• _Assignment_
Pull every line from the records that has the word "within" in it.

● ● ● ● ●

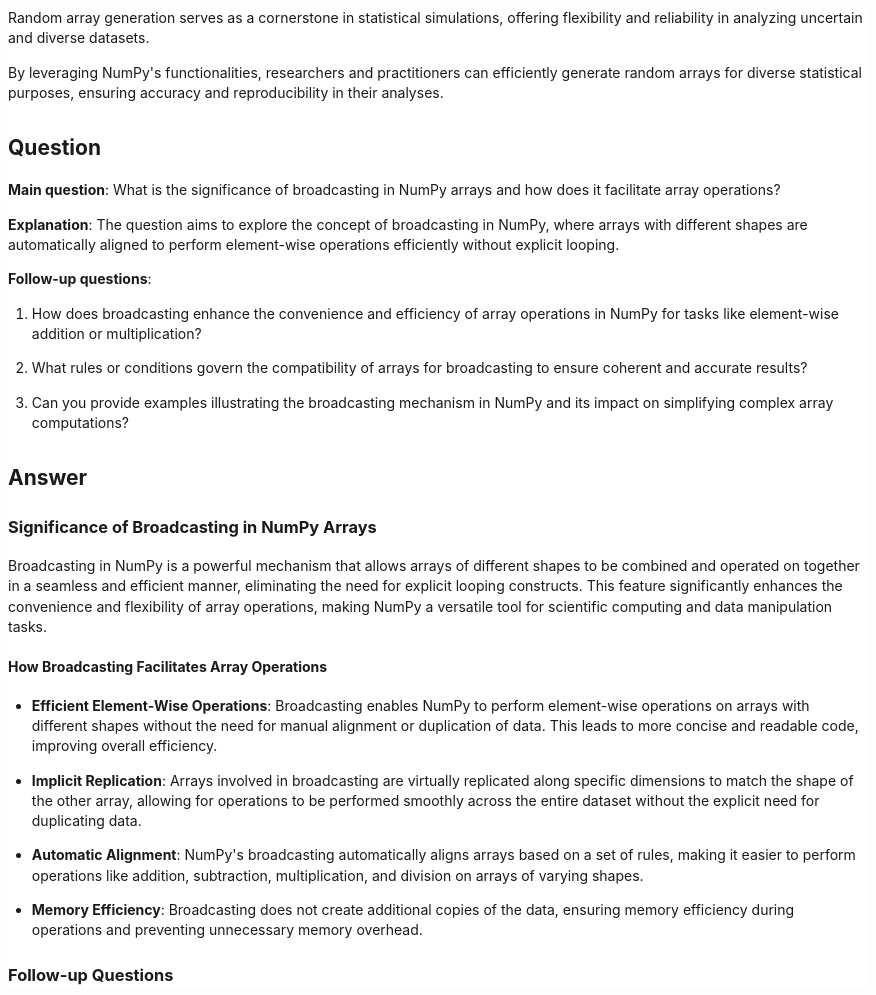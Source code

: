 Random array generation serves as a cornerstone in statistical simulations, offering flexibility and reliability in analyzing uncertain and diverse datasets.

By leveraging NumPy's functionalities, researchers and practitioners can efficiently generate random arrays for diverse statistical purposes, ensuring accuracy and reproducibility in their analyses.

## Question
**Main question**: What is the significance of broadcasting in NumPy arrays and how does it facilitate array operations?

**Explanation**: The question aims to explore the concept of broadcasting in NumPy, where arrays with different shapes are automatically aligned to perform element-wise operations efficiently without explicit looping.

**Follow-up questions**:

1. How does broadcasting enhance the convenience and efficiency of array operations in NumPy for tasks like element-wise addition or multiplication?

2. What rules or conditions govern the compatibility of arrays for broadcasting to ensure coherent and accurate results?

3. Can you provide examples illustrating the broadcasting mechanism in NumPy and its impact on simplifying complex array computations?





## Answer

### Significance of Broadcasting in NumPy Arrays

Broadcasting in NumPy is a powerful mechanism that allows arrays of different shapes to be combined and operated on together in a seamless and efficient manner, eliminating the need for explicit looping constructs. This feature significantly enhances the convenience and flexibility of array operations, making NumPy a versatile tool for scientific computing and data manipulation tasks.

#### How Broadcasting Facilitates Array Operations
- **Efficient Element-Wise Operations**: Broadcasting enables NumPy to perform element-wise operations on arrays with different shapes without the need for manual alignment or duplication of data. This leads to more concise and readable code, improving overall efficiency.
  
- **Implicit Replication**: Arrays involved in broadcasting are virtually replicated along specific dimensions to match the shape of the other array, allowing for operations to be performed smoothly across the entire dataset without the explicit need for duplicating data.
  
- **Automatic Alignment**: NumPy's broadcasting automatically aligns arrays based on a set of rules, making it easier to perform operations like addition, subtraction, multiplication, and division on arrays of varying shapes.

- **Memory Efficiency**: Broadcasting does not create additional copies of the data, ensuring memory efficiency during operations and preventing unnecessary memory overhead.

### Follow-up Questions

● ● ● ● ●

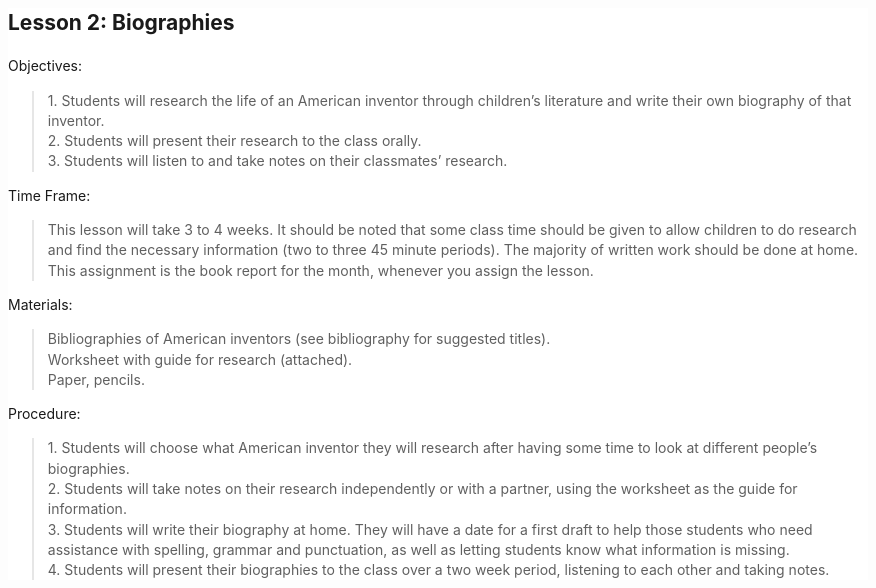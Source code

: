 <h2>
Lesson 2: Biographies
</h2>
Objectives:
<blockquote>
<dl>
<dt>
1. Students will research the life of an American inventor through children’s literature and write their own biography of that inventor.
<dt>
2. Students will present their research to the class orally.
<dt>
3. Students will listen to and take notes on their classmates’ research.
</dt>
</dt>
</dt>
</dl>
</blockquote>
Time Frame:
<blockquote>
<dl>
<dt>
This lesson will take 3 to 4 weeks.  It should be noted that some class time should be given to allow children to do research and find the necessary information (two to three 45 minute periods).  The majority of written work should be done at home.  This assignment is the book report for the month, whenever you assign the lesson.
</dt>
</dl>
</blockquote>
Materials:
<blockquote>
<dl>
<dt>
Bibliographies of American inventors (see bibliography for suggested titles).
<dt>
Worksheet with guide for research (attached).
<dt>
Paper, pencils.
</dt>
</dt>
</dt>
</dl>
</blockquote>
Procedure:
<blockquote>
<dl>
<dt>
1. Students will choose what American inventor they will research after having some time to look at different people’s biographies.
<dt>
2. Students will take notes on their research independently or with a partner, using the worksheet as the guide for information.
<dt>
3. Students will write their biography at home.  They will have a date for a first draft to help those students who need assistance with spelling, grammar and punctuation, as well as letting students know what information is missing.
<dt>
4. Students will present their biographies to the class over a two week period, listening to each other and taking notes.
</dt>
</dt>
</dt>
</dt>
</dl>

● ● ● ● ●

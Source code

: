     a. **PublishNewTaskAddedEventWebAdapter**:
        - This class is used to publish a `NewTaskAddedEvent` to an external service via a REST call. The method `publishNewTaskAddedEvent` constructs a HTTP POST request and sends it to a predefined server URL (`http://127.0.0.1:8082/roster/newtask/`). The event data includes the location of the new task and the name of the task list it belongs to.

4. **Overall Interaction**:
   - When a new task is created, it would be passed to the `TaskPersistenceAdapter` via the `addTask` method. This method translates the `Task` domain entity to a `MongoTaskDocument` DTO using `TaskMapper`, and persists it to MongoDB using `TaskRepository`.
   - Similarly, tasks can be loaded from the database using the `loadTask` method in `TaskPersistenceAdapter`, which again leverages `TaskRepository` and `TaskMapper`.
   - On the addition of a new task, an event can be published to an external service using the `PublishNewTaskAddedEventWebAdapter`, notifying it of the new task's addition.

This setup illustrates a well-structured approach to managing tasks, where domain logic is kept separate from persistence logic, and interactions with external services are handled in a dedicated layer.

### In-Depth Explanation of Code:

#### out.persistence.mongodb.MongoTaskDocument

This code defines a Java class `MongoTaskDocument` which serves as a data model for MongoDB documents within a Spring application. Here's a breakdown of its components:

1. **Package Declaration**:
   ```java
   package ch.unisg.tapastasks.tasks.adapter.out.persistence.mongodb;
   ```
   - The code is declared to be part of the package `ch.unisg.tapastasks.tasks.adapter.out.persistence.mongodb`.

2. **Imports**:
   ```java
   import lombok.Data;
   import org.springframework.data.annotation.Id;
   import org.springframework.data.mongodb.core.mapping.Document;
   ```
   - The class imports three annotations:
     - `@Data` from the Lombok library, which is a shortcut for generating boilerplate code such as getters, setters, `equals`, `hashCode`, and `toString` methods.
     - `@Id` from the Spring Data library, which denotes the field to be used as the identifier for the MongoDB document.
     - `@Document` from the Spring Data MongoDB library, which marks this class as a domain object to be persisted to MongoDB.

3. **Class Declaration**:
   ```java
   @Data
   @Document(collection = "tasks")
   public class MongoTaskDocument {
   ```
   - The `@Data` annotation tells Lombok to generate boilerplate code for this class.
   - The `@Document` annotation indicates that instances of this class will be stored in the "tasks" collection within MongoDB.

● ● ● ● ●

• _Result for this task_
This code defines a Java class `MongoTaskDocument` which serves as a data model for MongoDB documents within a Spring application. Here's a breakdown of its components:
   - The `@Document` annotation indicates that instances of this class will be stored in the "tasks" collection within MongoDB.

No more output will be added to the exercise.